Fermentation tanks are typically made of stainless steel. Simple cylindrical tanks with beveled ends are arranged vertically, and conditioning tanks are usually laid out horizontally. A very few breweries still use wooden vats for fermentation but wood is difficult to keep clean and infection-free and must be repitched often, perhaps yearly.

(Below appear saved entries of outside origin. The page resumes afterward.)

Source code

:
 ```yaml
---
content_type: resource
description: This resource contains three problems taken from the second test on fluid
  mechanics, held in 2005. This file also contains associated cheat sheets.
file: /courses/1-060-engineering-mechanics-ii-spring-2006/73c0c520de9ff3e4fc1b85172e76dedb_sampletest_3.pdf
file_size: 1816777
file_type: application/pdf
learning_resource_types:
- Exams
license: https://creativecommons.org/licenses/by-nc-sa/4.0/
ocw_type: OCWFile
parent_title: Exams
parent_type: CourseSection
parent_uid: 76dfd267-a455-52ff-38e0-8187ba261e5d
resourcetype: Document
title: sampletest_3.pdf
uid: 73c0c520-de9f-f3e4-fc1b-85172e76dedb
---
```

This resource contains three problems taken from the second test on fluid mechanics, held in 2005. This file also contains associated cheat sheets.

After high kräusen, the point at which fermentation is most active and copious foam is produced, a valve known in German as the spundapparat may be put on the tanks to allow the carbon dioxide produced by the yeast to naturally carbonate the beer. This bung device can regulate the pressure to produce different types of beer; greater pressure produces a more carbonated beer.

Conditioning

When the sugars in the fermenting beer have been almost completely digested, the fermentation process slows and the yeast cells begin to die and settle at the bottom of the tank. At this stage, especially if the beer is cooled to around freezing, most of the remaining live yeast cells will quickly become dormant and settle, along with the heavier protein chains, due simply to gravity and molecular dehydration.

Conditioning can occur in fermentation tanks with cooling jackets. If the whole fermentation cellar is cooled, conditioning must be done in separate tanks in a separate cellar.

Some beers are conditioned only lightly, or not at all. An active yeast culture from an on-going batch may be added to the next boil after a slight chilling in order to produce fresh and highly palatable beer in mass quantity.

The Hook Norton Brewery is one of Britain's last working tower breweries

Filtering

Filtering the beer stabilizes flavor and gives it a polished, shiny look. It is an optional process. Many craft brewers simply remove the coagulated and settled solids and forgo active filtration.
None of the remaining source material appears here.